[Dataset entries]

- - - -

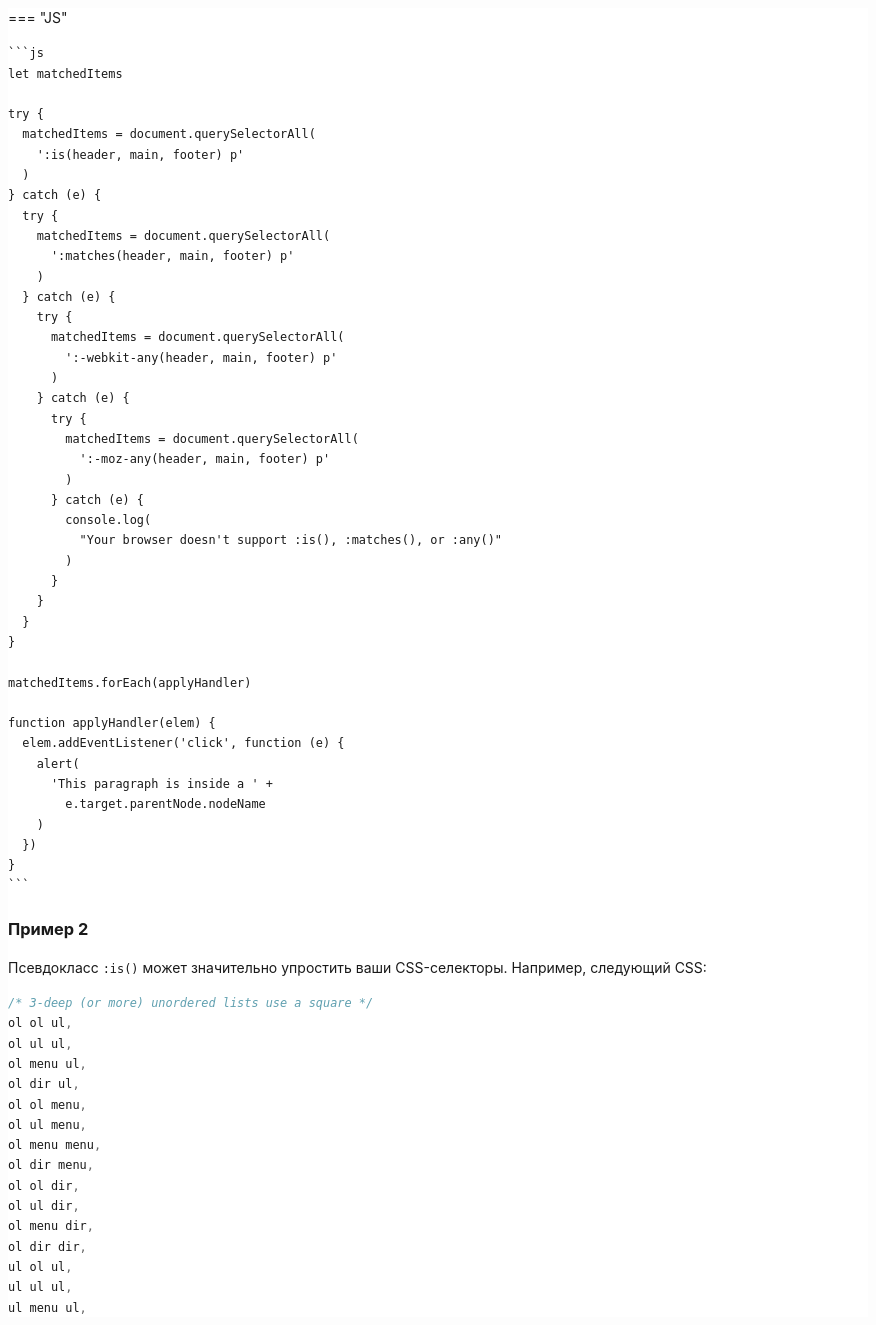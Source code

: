 === "JS"

    ```js
    let matchedItems

    try {
      matchedItems = document.querySelectorAll(
        ':is(header, main, footer) p'
      )
    } catch (e) {
      try {
        matchedItems = document.querySelectorAll(
          ':matches(header, main, footer) p'
        )
      } catch (e) {
        try {
          matchedItems = document.querySelectorAll(
            ':-webkit-any(header, main, footer) p'
          )
        } catch (e) {
          try {
            matchedItems = document.querySelectorAll(
              ':-moz-any(header, main, footer) p'
            )
          } catch (e) {
            console.log(
              "Your browser doesn't support :is(), :matches(), or :any()"
            )
          }
        }
      }
    }

    matchedItems.forEach(applyHandler)

    function applyHandler(elem) {
      elem.addEventListener('click', function (e) {
        alert(
          'This paragraph is inside a ' +
            e.target.parentNode.nodeName
        )
      })
    }
    ```

### Пример 2

Псевдокласс `:is()` может значительно упростить ваши CSS-селекторы. Например, следующий CSS:

```css
/* 3-deep (or more) unordered lists use a square */
ol ol ul,
ol ul ul,
ol menu ul,
ol dir ul,
ol ol menu,
ol ul menu,
ol menu menu,
ol dir menu,
ol ol dir,
ol ul dir,
ol menu dir,
ol dir dir,
ul ol ul,
ul ul ul,
ul menu ul,
```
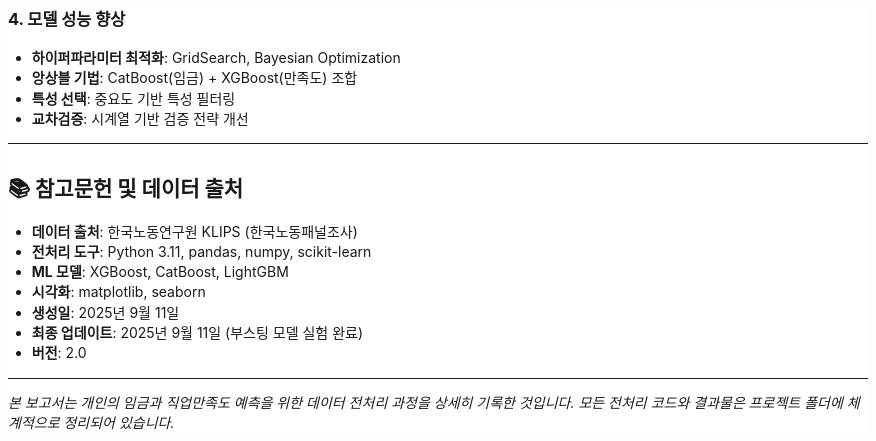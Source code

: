 ### 4. 모델 성능 향상
- **하이퍼파라미터 최적화**: GridSearch, Bayesian Optimization
- **앙상블 기법**: CatBoost(임금) + XGBoost(만족도) 조합
- **특성 선택**: 중요도 기반 특성 필터링
- **교차검증**: 시계열 기반 검증 전략 개선

---

## 📚 참고문헌 및 데이터 출처

- **데이터 출처**: 한국노동연구원 KLIPS (한국노동패널조사)
- **전처리 도구**: Python 3.11, pandas, numpy, scikit-learn
- **ML 모델**: XGBoost, CatBoost, LightGBM
- **시각화**: matplotlib, seaborn
- **생성일**: 2025년 9월 11일
- **최종 업데이트**: 2025년 9월 11일 (부스팅 모델 실험 완료)
- **버전**: 2.0

---

*본 보고서는 개인의 임금과 직업만족도 예측을 위한 데이터 전처리 과정을 상세히 기록한 것입니다. 모든 전처리 코드와 결과물은 프로젝트 폴더에 체계적으로 정리되어 있습니다.*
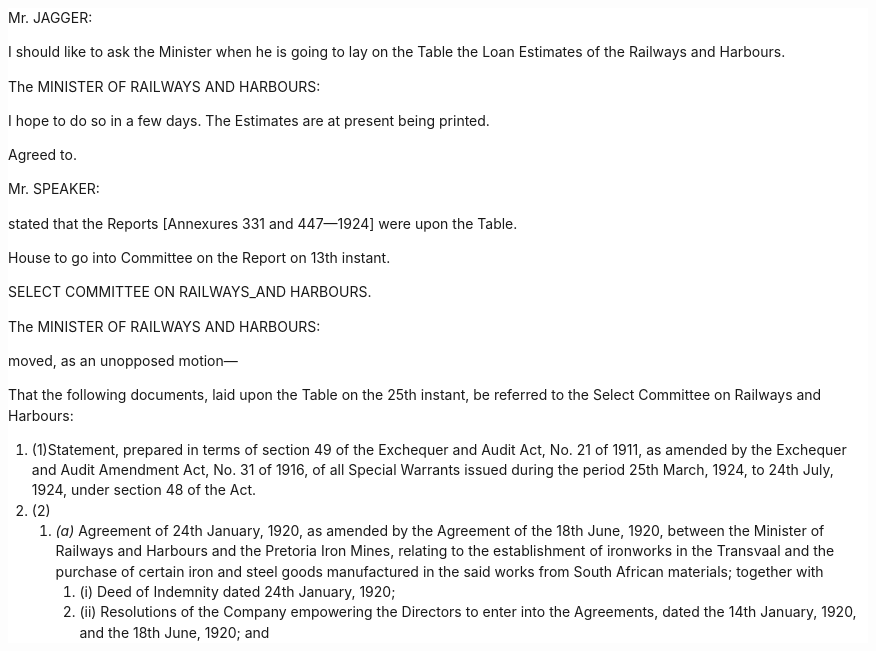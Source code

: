 </speech>

<speech by="#jagger">

<from>Mr. <person refersTo="#hansard_za">JAGGER</person>:</from>

<p>I should like to ask the Minister when he is going to lay on the Table the Loan Estimates of the Railways and Harbours.</p>

</speech>

<speech by="#minister_of_railways_and_harbours">

<from>The <person refersTo="#hansard_za">MINISTER OF RAILWAYS AND HARBOURS</person>:</from>

<p>I hope to do so in a few days. The Estimates are at present being printed.</p>

<p>Agreed to.</p>

</speech>

<speech by="#speaker">

<from>Mr. <person refersTo="#hansard_za">SPEAKER</person>:</from>

<p>stated that the Reports [Annexures 331 and 447&#x2014;1924] were upon the Table.</p>

<p>House to go into Committee on the Report on 13th instant.</p>

</speech>

</debateSection>

<debateSection name="#select_committee_on_railways_and_harbours">

<heading>SELECT COMMITTEE ON RAILWAYS_AND HARBOURS.</heading>

<speech by="#minister_of_railways_and_harbours">

<from>The <person refersTo="#hansard_za">MINISTER OF RAILWAYS AND HARBOURS</person>:</from>

<p>moved, as an unopposed motion&#x2014;</p>

<block name="quote">That the following documents, laid upon the Table on the 25th instant, be referred to the Select Committee on Railways and Harbours:</block>

<ol>

<li>(1)Statement, prepared in terms of section 49 of the Exchequer and Audit Act, No. 21 of 1911, as amended by the Exchequer and Audit Amendment Act, No. 31 of 1916, of all Special Warrants issued during the period 25th March, 1924, to 24th July, 1924, under section 48 of the Act.</li>

<li>(2)

<ol><li><i>(a)</i> Agreement of 24th January, 1920, as amended by the Agreement of the 18th June, 1920, between the Minister of Railways and Harbours and the Pretoria Iron Mines, relating to the establishment of ironworks in the Transvaal and the purchase of certain iron and steel goods manufactured in the said works from South African materials; together with

<ol>

<li>(i) Deed of Indemnity dated 24th January, 1920;</li>

<li>(ii) Resolutions of the Company empowering the Directors to enter into the Agreements, dated the 14th January, 1920, and the 18th June, 1920; and</li>
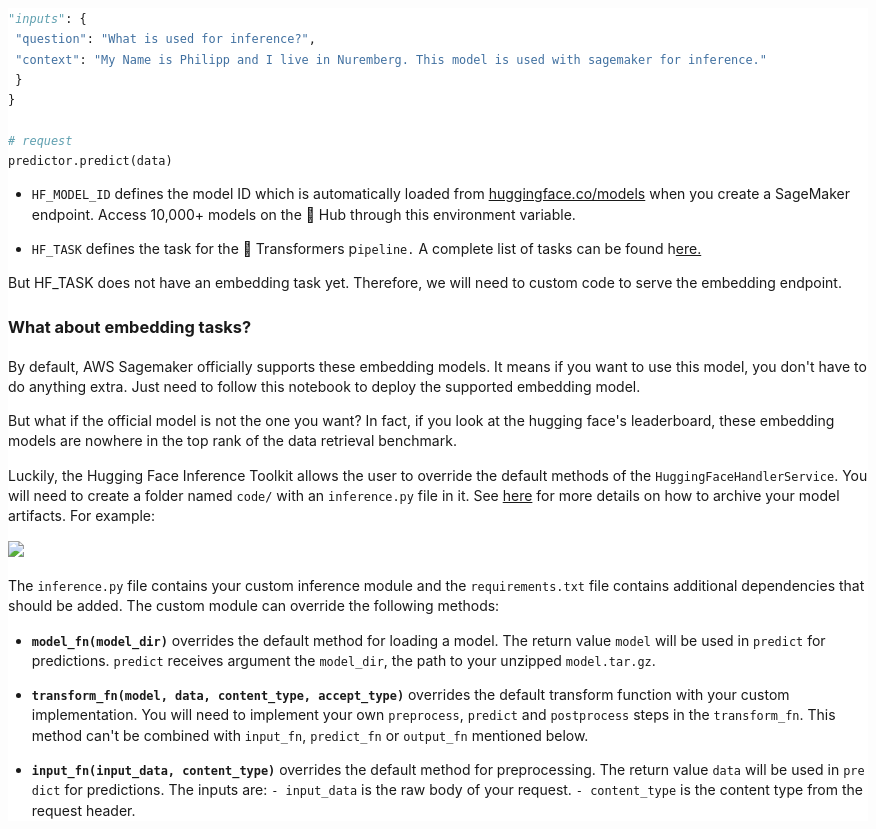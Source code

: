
 ```python
"inputs": {
 "question": "What is used for inference?",
 "context": "My Name is Philipp and I live in Nuremberg. This model is used with sagemaker for inference."
 }
}

# request
predictor.predict(data)
```

- `HF_MODEL_ID` defines the model ID which is automatically loaded from [huggingface.co/models](http://huggingface.co/models) when you create a SageMaker endpoint. Access 10,000+ models on the 🤗 Hub through this environment variable.

- `HF_TASK` defines the task for the 🤗 Transformers p`ipeline.` A complete list of tasks can be found h[ere.](https://huggingface.co/docs/transformers/main_classes/pipelines)

But HF_TASK does not have an embedding task yet. Therefore, we will need to custom code to serve the embedding endpoint.

### What about embedding tasks?

By default, AWS Sagemaker officially supports these embedding models. It means if you want to use this model, you don't have to do anything extra. Just need to follow this notebook to deploy the supported embedding model.

But what if the official model is not the one you want? In fact, if you look at the hugging face's leaderboard, these embedding models are nowhere in the top rank of the data retrieval benchmark.

Luckily, the Hugging Face Inference Toolkit allows the user to override the default methods of the `HuggingFaceHandlerService`. You will need to create a folder named `code/` with an `inference.py` file in it. See [here](https://huggingface.co/docs/sagemaker/inference#create-a-model-artifact-for-deployment) for more details on how to archive your model artifacts. For example:

![](https://miro.medium.com/1*Wf8_7cdcL8WLEBQRsdhvGg.png)

The `inference.py` file contains your custom inference module and the `requirements.txt` file contains additional dependencies that should be added. The custom module can override the following methods:

- **`model_fn(model_dir)`** overrides the default method for loading a model. The return value `model` will be used in `predict` for predictions. `predict` receives argument the `model_dir`, the path to your unzipped `model.tar.gz`.

- **`transform_fn(model, data, content_type, accept_type)`** overrides the default transform function with your custom implementation. You will need to implement your own `preprocess`, `predict` and `postprocess` steps in the `transform_fn`. This method can't be combined with `input_fn`, `predict_fn` or `output_fn` mentioned below.

- **`input_fn(input_data, content_type)`** overrides the default method for preprocessing. The return value `data` will be used in `predict` for predictions. The inputs are:
`- input_data` is the raw body of your request.
`- content_type` is the content type from the request header.
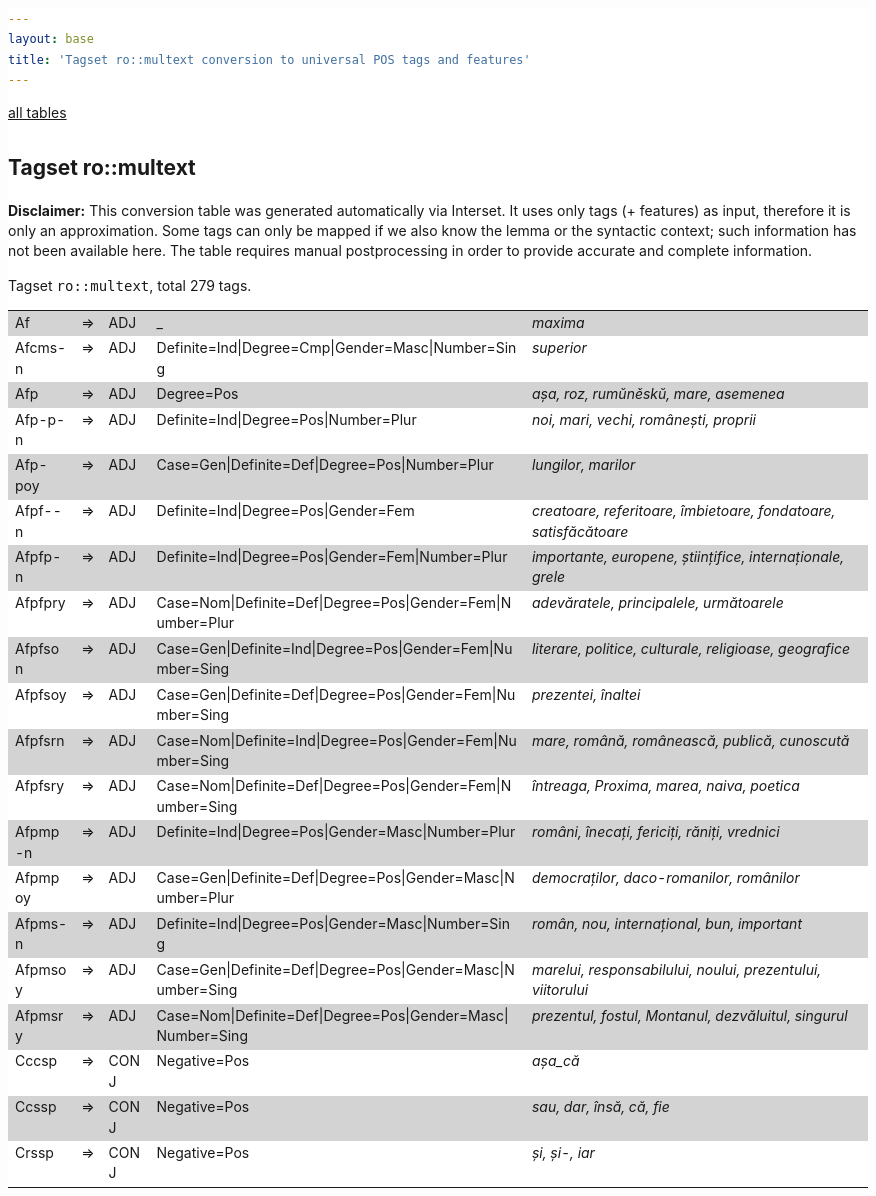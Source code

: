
 ```yaml
---
layout: base
title: 'Tagset ro::multext conversion to universal POS tags and features'
---
```


<a href="index.html">all tables</a>

## Tagset ro::multext

**Disclaimer:**
This conversion table was generated automatically via Interset.
It uses only tags (+ features) as input, therefore it is only an approximation.
Some tags can only be mapped if we also know the lemma or the syntactic context; such information has not been available here.
The table requires manual postprocessing in order to provide accurate and complete information.

Tagset <tt>ro::multext</tt>, total 279 tags.

<table>
  <tr style="background:lightgray"><td>Af</td><td>=&gt;</td><td>ADJ</td><td>_</td><td><em>maxima</em></td></tr>
  <tr><td>Afcms-n</td><td>=&gt;</td><td>ADJ</td><td>Definite=Ind|Degree=Cmp|Gender=Masc|Number=Sing</td><td><em>superior</em></td></tr>
  <tr style="background:lightgray"><td>Afp</td><td>=&gt;</td><td>ADJ</td><td>Degree=Pos</td><td><em>așa, roz, rumŭněskŭ, mare, asemenea</em></td></tr>
  <tr><td>Afp-p-n</td><td>=&gt;</td><td>ADJ</td><td>Definite=Ind|Degree=Pos|Number=Plur</td><td><em>noi, mari, vechi, românești, proprii</em></td></tr>
  <tr style="background:lightgray"><td>Afp-poy</td><td>=&gt;</td><td>ADJ</td><td>Case=Gen|Definite=Def|Degree=Pos|Number=Plur</td><td><em>lungilor, marilor</em></td></tr>
  <tr><td>Afpf--n</td><td>=&gt;</td><td>ADJ</td><td>Definite=Ind|Degree=Pos|Gender=Fem</td><td><em>creatoare, referitoare, îmbietoare, fondatoare, satisfăcătoare</em></td></tr>
  <tr style="background:lightgray"><td>Afpfp-n</td><td>=&gt;</td><td>ADJ</td><td>Definite=Ind|Degree=Pos|Gender=Fem|Number=Plur</td><td><em>importante, europene, științifice, internaționale, grele</em></td></tr>
  <tr><td>Afpfpry</td><td>=&gt;</td><td>ADJ</td><td>Case=Nom|Definite=Def|Degree=Pos|Gender=Fem|Number=Plur</td><td><em>adevăratele, principalele, următoarele</em></td></tr>
  <tr style="background:lightgray"><td>Afpfson</td><td>=&gt;</td><td>ADJ</td><td>Case=Gen|Definite=Ind|Degree=Pos|Gender=Fem|Number=Sing</td><td><em>literare, politice, culturale, religioase, geografice</em></td></tr>
  <tr><td>Afpfsoy</td><td>=&gt;</td><td>ADJ</td><td>Case=Gen|Definite=Def|Degree=Pos|Gender=Fem|Number=Sing</td><td><em>prezentei, înaltei</em></td></tr>
  <tr style="background:lightgray"><td>Afpfsrn</td><td>=&gt;</td><td>ADJ</td><td>Case=Nom|Definite=Ind|Degree=Pos|Gender=Fem|Number=Sing</td><td><em>mare, română, românească, publică, cunoscută</em></td></tr>
  <tr><td>Afpfsry</td><td>=&gt;</td><td>ADJ</td><td>Case=Nom|Definite=Def|Degree=Pos|Gender=Fem|Number=Sing</td><td><em>întreaga, Proxima, marea, naiva, poetica</em></td></tr>
  <tr style="background:lightgray"><td>Afpmp-n</td><td>=&gt;</td><td>ADJ</td><td>Definite=Ind|Degree=Pos|Gender=Masc|Number=Plur</td><td><em>români, înecați, fericiți, răniți, vrednici</em></td></tr>
  <tr><td>Afpmpoy</td><td>=&gt;</td><td>ADJ</td><td>Case=Gen|Definite=Def|Degree=Pos|Gender=Masc|Number=Plur</td><td><em>democraților, daco-romanilor, românilor</em></td></tr>
  <tr style="background:lightgray"><td>Afpms-n</td><td>=&gt;</td><td>ADJ</td><td>Definite=Ind|Degree=Pos|Gender=Masc|Number=Sing</td><td><em>român, nou, internațional, bun, important</em></td></tr>
  <tr><td>Afpmsoy</td><td>=&gt;</td><td>ADJ</td><td>Case=Gen|Definite=Def|Degree=Pos|Gender=Masc|Number=Sing</td><td><em>marelui, responsabilului, noului, prezentului, viitorului</em></td></tr>
  <tr style="background:lightgray"><td>Afpmsry</td><td>=&gt;</td><td>ADJ</td><td>Case=Nom|Definite=Def|Degree=Pos|Gender=Masc|Number=Sing</td><td><em>prezentul, fostul, Montanul, dezvăluitul, singurul</em></td></tr>
  <tr><td>Cccsp</td><td>=&gt;</td><td>CONJ</td><td>Negative=Pos</td><td><em>așa_că</em></td></tr>
  <tr style="background:lightgray"><td>Ccssp</td><td>=&gt;</td><td>CONJ</td><td>Negative=Pos</td><td><em>sau, dar, însă, că, fie</em></td></tr>
  <tr><td>Crssp</td><td>=&gt;</td><td>CONJ</td><td>Negative=Pos</td><td><em>și, și-, iar</em></td></tr>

- - - -

» **Work item**: What is needed is an exact retyping of the lines from the start of the data through the line with "### Пример 2", with both end lines kept and every picture left out.

» **Output for this exercise**:
Source code

: === "JS"

    ```js
    let matchedItems

    try {
      matchedItems = document.querySelectorAll(
        ':is(header, main, footer) p'
      )
    } catch (e) {
      try {
        matchedItems = document.querySelectorAll(
          ':matches(header, main, footer) p'
        )
      } catch (e) {
        try {
          matchedItems = document.querySelectorAll(
            ':-webkit-any(header, main, footer) p'
          )
        } catch (e) {
          try {
            matchedItems = document.querySelectorAll(
              ':-moz-any(header, main, footer) p'
            )
          } catch (e) {
            console.log(
              "Your browser doesn't support :is(), :matches(), or :any()"
            )
          }
        }
      }
    }

    matchedItems.forEach(applyHandler)

    function applyHandler(elem) {
      elem.addEventListener('click', function (e) {
        alert(
          'This paragraph is inside a ' +
            e.target.parentNode.nodeName
        )
      })
    }
    ```

### Пример 2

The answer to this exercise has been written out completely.